### Exercise objective
Starting at the first line of the data, print each line verbatim up to and including the line bearing "- SEX_ID: 성별", omitting pictures.

[Opening Data in this exercise section]

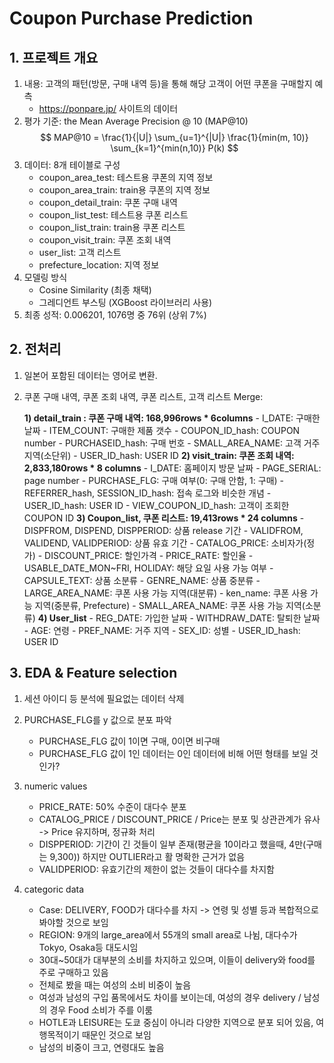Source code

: # Coupon Purchase Prediction

## 1. 프로젝트 개요

1. 내용: 고객의 패턴(방문, 구매 내역 등)을 통해 해당 고객이 어떤 쿠폰을 구매할지 예측
    - https://ponpare.jp/ 사이트의 데이터
2. 평가 기준: the Mean Average Precision @ 10 (MAP@10)
$$
MAP@10 = \frac{1}{|U|} \sum_{u=1}^{|U|} \frac{1}{min(m, 10)} \sum_{k=1}^{min(n,10)} P(k)
$$
3. 데이터: 8개 테이블로 구성
    - coupon_area_test: 테스트용 쿠폰의 지역 정보
    - coupon_area_train: train용 쿠폰의 지역 정보
    - coupon_detail_train: 쿠폰 구매 내역
    - coupon_list_test: 테스트용 쿠폰 리스트
    - coupon_list_train: train용 쿠폰 리스트
    - coupon_visit_train: 쿠폰 조회 내역
    - user_list: 고객 리스트
    - prefecture_location: 지역 정보
4. 모델링 방식
    - Cosine Similarity (최종 채택)
    - 그레디언트 부스팅 (XGBoost 라이브러리 사용)
5. 최종 성적: 0.006201, 1076명 중 76위 (상위 7%)


## 2. 전처리
1. 일본어 포함된 데이터는 영어로 변환.
2. 쿠폰 구매 내역, 쿠폰 조회 내역, 쿠폰 리스트, 고객 리스트 Merge:

    **1) detail_train : 쿠폰 구매 내역: 168,996rows * 6columns**
        - I_DATE: 구매한 날짜
        - ITEM_COUNT: 구매한 제품 갯수
        - COUPON_ID_hash: COUPON number
        - PURCHASEID_hash: 구매 번호
        - SMALL_AREA_NAME: 고객 거주지역(소단위)
        - USER_ID_hash: USER ID
    **2) visit_train: 쿠폰 조회 내역: 2,833,180rows * 8 columns**
        - I_DATE: 홈페이지 방문 날짜
        - PAGE_SERIAL: page number
        - PURCHASE_FLG: 구매 여부(0: 구매 안함, 1: 구매)
        - REFERRER_hash, SESSION_ID_hash: 접속 로그와 비슷한 개념
        - USER_ID_hash: USER ID
        - VIEW_COUPON_ID_hash: 고객이 조회한 COUPON ID
    **3) Coupon_list, 쿠폰 리스트: 19,413rows * 24 columns**
        - DISPFROM, DISPEND, DISPPERIOD: 상품 release 기간
        - VALIDFROM, VALIDEND, VALIDPERIOD: 상품 유효 기간
        - CATALOG_PRICE: 소비자가(정가)
        - DISCOUNT_PRICE: 할인가격
        - PRICE_RATE: 할인율
        - USABLE_DATE_MON~FRI, HOLIDAY: 해당 요일 사용 가능 여부
        - CAPSULE_TEXT: 상품 소분류
        - GENRE_NAME: 상품 중분류
        - LARGE_AREA_NAME: 쿠폰 사용 가능 지역(대분류)
        - ken_name: 쿠폰 사용 가능 지역(중분류, Prefecture)
        - SMALL_AREA_NAME: 쿠폰 사용 가능 지역(소분류)
    **4) User_list**
        - REG_DATE: 가입한 날짜
        - WITHDRAW_DATE: 탈퇴한 날짜
        - AGE: 연령
        - PREF_NAME: 거주 지역
        - SEX_ID: 성별
        - USER_ID_hash: USER ID

## 3. EDA & Feature selection

1. 세션 아이디 등 분석에 필요없는 데이터 삭제
2. PURCHASE_FLG를 y 값으로 분포 파악
    - PURCHASE_FLG 값이 1이면 구매, 0이면 비구매
    - PURCHASE_FLG 값이 1인 데이터는 0인 데이터에 비해 어떤 형태를 보일 것인가?

3. numeric values
    - PRICE_RATE: 50% 수준이 대다수 분포
    - CATALOG_PRICE / DISCOUNT_PRICE / Price는 분포 및 상관관계가 유사 -> Price 유지하며, 정규화 처리
    - DISPPERIOD: 기간이 긴 것들이 일부 존재(평균을 10이라고 했을때, 4만(구매는 9,300)) 하지만 OUTLIER라고 활 명확한 근거가 없음
    - VALIDPERIOD: 유효기간의 제한이 없는 것들이 대다수를 차지함
4. categoric data
    - Case: DELIVERY, FOOD가 대다수를 차지 -> 연령 및 성별 등과 복합적으로 봐야할 것으로 보임
    - REGION: 9개의 large_area에서 55개의 small area로 나뉨, 대다수가 Tokyo, Osaka등 대도시임
    - 30대~50대가 대부분의 소비를 차지하고 있으며, 이들이 delivery와 food를 주로 구매하고 있음
    - 전체로 봤을 때는 여성의 소비 비중이 높음
    - 여성과 남성의 구입 품목에서도 차이를 보이는데, 여성의 경우 delivery / 남성의 경우 Food 소비가 주를 이룸
    - HOTLE과 LEISURE는 도쿄 중심이 아니라 다양한 지역으로 분포 되어 있음, 여행목적이기 때문인 것으로 보임
    - 남성의 비중이 크고, 연령대도 높음
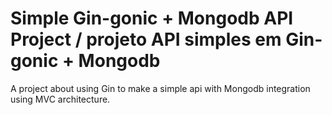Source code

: 
# Simple Gin-gonic + Mongodb API Project / projeto API simples em Gin-gonic + Mongodb 

A project about using Gin to make a simple api with Mongodb integration using MVC architecture.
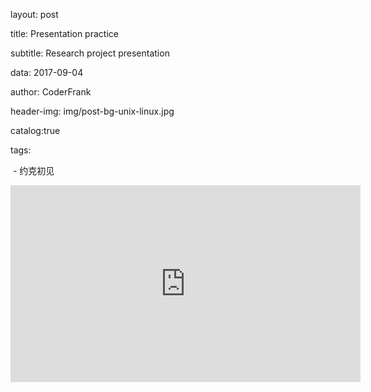 layout:   post

title:    Presentation practice

subtitle: Research project presentation

data: 2017-09-04

author: CoderFrank

header-img: img/post-bg-unix-linux.jpg

catalog:true

tags:

​	- 约克初见

<iframe width="560" height="315" src="https://www.youtube.com/embed/zz1GfZhx41c" frameborder="0" allowfullscreen></iframe>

[Closing Data in this exercise section]

### Reply
Source code

: # Coupon Purchase Prediction

## 1. 프로젝트 개요

1. 내용: 고객의 패턴(방문, 구매 내역 등)을 통해 해당 고객이 어떤 쿠폰을 구매할지 예측
    - https://ponpare.jp/ 사이트의 데이터
2. 평가 기준: the Mean Average Precision @ 10 (MAP@10)
$$
MAP@10 = \frac{1}{|U|} \sum_{u=1}^{|U|} \frac{1}{min(m, 10)} \sum_{k=1}^{min(n,10)} P(k)
$$
3. 데이터: 8개 테이블로 구성
    - coupon_area_test: 테스트용 쿠폰의 지역 정보
    - coupon_area_train: train용 쿠폰의 지역 정보
    - coupon_detail_train: 쿠폰 구매 내역
    - coupon_list_test: 테스트용 쿠폰 리스트
    - coupon_list_train: train용 쿠폰 리스트
    - coupon_visit_train: 쿠폰 조회 내역
    - user_list: 고객 리스트
    - prefecture_location: 지역 정보
4. 모델링 방식
    - Cosine Similarity (최종 채택)
    - 그레디언트 부스팅 (XGBoost 라이브러리 사용)
5. 최종 성적: 0.006201, 1076명 중 76위 (상위 7%)


## 2. 전처리
1. 일본어 포함된 데이터는 영어로 변환.
2. 쿠폰 구매 내역, 쿠폰 조회 내역, 쿠폰 리스트, 고객 리스트 Merge:

    **1) detail_train : 쿠폰 구매 내역: 168,996rows * 6columns**
        - I_DATE: 구매한 날짜
        - ITEM_COUNT: 구매한 제품 갯수
        - COUPON_ID_hash: COUPON number
        - PURCHASEID_hash: 구매 번호
        - SMALL_AREA_NAME: 고객 거주지역(소단위)
        - USER_ID_hash: USER ID
    **2) visit_train: 쿠폰 조회 내역: 2,833,180rows * 8 columns**
        - I_DATE: 홈페이지 방문 날짜
        - PAGE_SERIAL: page number
        - PURCHASE_FLG: 구매 여부(0: 구매 안함, 1: 구매)
        - REFERRER_hash, SESSION_ID_hash: 접속 로그와 비슷한 개념
        - USER_ID_hash: USER ID
        - VIEW_COUPON_ID_hash: 고객이 조회한 COUPON ID
    **3) Coupon_list, 쿠폰 리스트: 19,413rows * 24 columns**
        - DISPFROM, DISPEND, DISPPERIOD: 상품 release 기간
        - VALIDFROM, VALIDEND, VALIDPERIOD: 상품 유효 기간
        - CATALOG_PRICE: 소비자가(정가)
        - DISCOUNT_PRICE: 할인가격
        - PRICE_RATE: 할인율
        - USABLE_DATE_MON~FRI, HOLIDAY: 해당 요일 사용 가능 여부
        - CAPSULE_TEXT: 상품 소분류
        - GENRE_NAME: 상품 중분류
        - LARGE_AREA_NAME: 쿠폰 사용 가능 지역(대분류)
        - ken_name: 쿠폰 사용 가능 지역(중분류, Prefecture)
        - SMALL_AREA_NAME: 쿠폰 사용 가능 지역(소분류)
    **4) User_list**
        - REG_DATE: 가입한 날짜
        - WITHDRAW_DATE: 탈퇴한 날짜
        - AGE: 연령
        - PREF_NAME: 거주 지역
        - SEX_ID: 성별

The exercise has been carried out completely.